Despite a 97-95 loss Wednesday to the division rival Milwaukee Bucks at the Bradley Center, the Indiana Pacers find themselves in second place in the Central division with a 10-10 record just past the one-month mark of the 2010-11 NBA season.
Granted, the Pacers have been only slightly outside the neighborhood of a .500 team during coach Jim O’Brien’s tenure, but you get the feeling there’s something different about this squad.
By Drew Allen
Plagued by poor defense in each of O’Brien’s first three seasons at the helm, Indiana currently stands 12th in the NBA with 97.7 points allowed per game — still not great, but undoubtedly an improvement upon last year’s 103.8 per-game average, which tabbed the team at 23rd in the league. The addition of point guard Darren Collison has certainly bolstered the Pacers’ defense, as has the drastic improvement of center Roy Hibbert, who averages 8.5 rebounds and 1.9 blocks per game. Guard Brandon Rush is capable of a lockdown defensive performance — when his head is on straight, that is.
You also get the sense that the Pacers aren’t afraid to strut against some of the NBA’s biggest stars.
Of the team’s 10 wins, three have come against the Los Angeles Lakers, the Miami Heat and the Denver Nuggets, each of whom can argue that it has at least one top-5 player in the league.
Even take Wednesday’s game against the Bucks as an example.
Indiana held Milwaukee to 36 percent from the field and 23.1 percent from 3-point range, falling only at the end when Bucks center Andrew Bogut tipped in a sensational in-bounds lob from teammate Luc Richard Mbah a Moute to seal the win on the game’s final play. Speaking of Bogut, the up-and-coming big man missed the Nov. 5th meeting with the Pacers in Indianapolis because of migraines. Indiana allowed the Bucks to make 40 percent of their 3-pointers that night.
Even so, the Pacers don’t come without their deficiencies. While improved, overall defense is still somewhat a night-by-night crapshoot for the team. Power forward is still a long-term concern despite spirited efforts from Josh McRoberts and Tyler Hansbrough (still sounds weird to read those names on the same roster, doesn’t it?). So on.
With the good and the bad in mind, here’s what I think needs to happen for the Pacers the rest of the way this season if they are to reach the playoffs for the first time since 2006:
- Get some consistent play from Brandon Rush. The third-year guard has struggled to find any consistency during his pro career, and unfortunately for Indiana, that appears to be the case again in 2010-11. Not that the Pacers need me to tell them that; in games the team has won, Rush has shot 52.9 percent from the field, but the former Kansas star has managed just a 41 percent average in games Indiana has lost. Doubts as to whether Rush is all the way there mentally were validated in the summer when he tested positive for marijuana in a third failed NBA drug test, which forced him to miss the first five games of the season in a suspension. The Pacers can only hope Rush’s missed time and a pickup of his option light a fire underneath him.
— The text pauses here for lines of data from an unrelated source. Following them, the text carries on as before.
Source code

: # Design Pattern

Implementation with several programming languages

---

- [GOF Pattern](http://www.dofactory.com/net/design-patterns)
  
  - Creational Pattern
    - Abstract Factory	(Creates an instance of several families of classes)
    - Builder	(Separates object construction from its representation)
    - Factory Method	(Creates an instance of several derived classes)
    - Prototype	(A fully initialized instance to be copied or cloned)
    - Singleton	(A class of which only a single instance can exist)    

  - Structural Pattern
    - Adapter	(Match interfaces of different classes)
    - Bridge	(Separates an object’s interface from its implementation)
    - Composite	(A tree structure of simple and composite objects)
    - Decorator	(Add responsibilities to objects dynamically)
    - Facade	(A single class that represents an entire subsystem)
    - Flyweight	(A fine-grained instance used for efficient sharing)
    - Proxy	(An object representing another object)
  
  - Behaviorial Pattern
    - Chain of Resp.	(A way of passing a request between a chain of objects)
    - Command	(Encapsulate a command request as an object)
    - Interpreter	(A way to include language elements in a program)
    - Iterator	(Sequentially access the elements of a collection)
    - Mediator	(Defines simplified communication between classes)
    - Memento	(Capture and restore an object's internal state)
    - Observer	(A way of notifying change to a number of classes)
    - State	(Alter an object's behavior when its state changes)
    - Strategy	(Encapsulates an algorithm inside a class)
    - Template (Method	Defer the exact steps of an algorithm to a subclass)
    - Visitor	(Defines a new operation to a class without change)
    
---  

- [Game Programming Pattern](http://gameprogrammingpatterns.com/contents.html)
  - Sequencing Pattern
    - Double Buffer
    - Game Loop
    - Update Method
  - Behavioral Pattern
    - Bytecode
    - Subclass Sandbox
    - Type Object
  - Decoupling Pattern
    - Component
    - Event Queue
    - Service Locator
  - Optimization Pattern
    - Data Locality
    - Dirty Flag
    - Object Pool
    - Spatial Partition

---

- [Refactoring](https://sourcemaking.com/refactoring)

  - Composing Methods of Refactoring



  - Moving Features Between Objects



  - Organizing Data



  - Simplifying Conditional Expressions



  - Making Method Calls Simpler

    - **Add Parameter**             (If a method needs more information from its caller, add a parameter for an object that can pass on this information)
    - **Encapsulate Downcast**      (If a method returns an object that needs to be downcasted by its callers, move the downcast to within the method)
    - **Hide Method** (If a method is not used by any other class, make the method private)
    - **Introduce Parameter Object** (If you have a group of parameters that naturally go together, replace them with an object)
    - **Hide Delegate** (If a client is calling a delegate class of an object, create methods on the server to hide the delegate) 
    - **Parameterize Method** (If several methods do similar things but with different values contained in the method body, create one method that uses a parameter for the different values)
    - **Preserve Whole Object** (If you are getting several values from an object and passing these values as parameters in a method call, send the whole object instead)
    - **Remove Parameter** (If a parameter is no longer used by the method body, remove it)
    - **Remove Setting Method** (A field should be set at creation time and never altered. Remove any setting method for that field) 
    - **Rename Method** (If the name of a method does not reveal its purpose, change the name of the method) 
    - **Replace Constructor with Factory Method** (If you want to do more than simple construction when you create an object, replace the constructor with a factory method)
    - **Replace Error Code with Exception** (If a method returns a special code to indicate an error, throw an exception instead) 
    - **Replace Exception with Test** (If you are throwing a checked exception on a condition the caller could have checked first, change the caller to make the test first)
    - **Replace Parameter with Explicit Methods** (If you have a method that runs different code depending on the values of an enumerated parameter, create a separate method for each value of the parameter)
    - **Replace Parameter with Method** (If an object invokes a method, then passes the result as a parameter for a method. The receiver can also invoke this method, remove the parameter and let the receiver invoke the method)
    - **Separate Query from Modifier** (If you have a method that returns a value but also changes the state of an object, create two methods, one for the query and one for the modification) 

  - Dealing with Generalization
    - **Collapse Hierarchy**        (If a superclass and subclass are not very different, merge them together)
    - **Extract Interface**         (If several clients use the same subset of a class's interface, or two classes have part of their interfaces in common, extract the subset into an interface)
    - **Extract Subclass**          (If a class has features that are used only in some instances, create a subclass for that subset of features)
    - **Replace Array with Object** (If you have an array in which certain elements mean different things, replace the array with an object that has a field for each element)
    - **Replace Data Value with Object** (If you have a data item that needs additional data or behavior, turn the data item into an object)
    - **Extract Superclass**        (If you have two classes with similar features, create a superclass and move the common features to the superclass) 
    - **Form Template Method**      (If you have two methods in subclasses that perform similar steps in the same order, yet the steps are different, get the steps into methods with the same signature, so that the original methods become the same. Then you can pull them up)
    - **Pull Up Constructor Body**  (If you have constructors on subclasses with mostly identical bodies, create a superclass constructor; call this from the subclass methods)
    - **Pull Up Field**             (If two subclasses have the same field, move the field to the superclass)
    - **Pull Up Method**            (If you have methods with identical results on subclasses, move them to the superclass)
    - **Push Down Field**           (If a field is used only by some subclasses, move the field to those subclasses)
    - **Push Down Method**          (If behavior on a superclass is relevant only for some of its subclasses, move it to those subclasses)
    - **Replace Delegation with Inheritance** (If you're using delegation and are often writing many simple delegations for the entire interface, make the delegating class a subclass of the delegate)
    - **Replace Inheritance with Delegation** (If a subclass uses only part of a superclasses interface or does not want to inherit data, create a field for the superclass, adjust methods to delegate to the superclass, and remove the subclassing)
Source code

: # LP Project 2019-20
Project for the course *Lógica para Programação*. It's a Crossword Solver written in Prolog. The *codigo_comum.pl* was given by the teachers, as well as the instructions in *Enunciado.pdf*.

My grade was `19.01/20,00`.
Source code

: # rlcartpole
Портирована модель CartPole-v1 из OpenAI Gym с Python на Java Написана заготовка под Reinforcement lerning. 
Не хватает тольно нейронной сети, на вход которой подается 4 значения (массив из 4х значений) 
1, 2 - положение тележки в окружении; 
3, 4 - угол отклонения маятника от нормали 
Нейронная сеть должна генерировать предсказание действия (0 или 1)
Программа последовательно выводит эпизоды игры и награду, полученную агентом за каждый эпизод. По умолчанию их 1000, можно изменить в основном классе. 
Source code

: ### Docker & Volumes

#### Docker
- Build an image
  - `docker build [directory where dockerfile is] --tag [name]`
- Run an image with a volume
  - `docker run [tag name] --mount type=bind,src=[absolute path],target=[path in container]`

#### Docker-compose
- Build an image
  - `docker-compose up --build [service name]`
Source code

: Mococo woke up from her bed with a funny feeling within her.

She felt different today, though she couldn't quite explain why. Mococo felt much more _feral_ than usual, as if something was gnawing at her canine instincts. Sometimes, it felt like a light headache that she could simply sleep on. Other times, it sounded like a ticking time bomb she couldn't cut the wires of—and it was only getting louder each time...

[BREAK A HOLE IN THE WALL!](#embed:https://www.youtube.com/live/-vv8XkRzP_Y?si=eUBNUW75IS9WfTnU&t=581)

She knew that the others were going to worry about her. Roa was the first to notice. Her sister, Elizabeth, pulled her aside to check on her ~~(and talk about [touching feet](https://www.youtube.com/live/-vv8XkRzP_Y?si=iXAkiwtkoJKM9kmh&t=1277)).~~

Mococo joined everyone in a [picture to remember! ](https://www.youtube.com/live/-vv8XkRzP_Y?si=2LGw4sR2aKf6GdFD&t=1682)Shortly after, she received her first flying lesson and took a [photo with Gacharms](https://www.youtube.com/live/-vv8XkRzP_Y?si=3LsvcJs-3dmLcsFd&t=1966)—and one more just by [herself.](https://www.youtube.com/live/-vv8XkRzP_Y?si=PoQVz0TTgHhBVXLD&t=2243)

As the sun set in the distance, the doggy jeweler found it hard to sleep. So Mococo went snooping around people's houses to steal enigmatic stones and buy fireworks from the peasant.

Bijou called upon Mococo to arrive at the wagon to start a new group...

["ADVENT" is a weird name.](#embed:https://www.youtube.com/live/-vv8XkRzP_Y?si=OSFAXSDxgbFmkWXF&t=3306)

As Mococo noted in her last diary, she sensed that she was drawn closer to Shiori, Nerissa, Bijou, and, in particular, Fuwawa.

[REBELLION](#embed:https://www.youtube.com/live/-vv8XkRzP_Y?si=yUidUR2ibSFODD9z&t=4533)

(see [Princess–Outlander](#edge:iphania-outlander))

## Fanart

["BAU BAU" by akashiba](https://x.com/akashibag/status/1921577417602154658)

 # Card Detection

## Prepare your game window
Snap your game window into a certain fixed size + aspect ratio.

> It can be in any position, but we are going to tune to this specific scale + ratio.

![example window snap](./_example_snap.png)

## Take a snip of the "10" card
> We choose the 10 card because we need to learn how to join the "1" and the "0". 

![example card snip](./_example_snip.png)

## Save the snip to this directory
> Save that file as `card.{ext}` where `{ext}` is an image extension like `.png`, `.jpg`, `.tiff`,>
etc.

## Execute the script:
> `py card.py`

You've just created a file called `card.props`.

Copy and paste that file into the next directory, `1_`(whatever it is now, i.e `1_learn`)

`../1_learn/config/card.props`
- Keep playing T.J. Ford in his current role. I can’t believe I said that, but it’s the truth. Ford has excelled as the Pacers’ backup point guard, averaging the same number of assists per game — four — as Collison. As a starter, Ford was never the facilitator that O’Brien envisioned when Indiana traded for him, taking too many errant shots and losing his job in his first and second seasons in Indy to Jarrett Jack and Earl Watson, respectively. Now that the Pacers have a legitimate starter at the point, Ford can relish in his current role, and that will help the team tremendously, either in a playoff push or a deal at the trade deadline.
- Take it to the rim, Danny. Forward Danny Granger has firmly established himself as the Pacers’ leader in the past two seasons and is still the team’s only All-Star (though Hibbert might change that soon). Granger certainly is one of the NBA’s best scorers with 21.6 points per game, but his first instinct is to shoot, particularly from 3-point territory. The thing is, whenever he attacks the rim, he’s generally successful, so that needs to happen more often. Granger can also further assert his leadership as well as his emergence as a potential superstar in the league.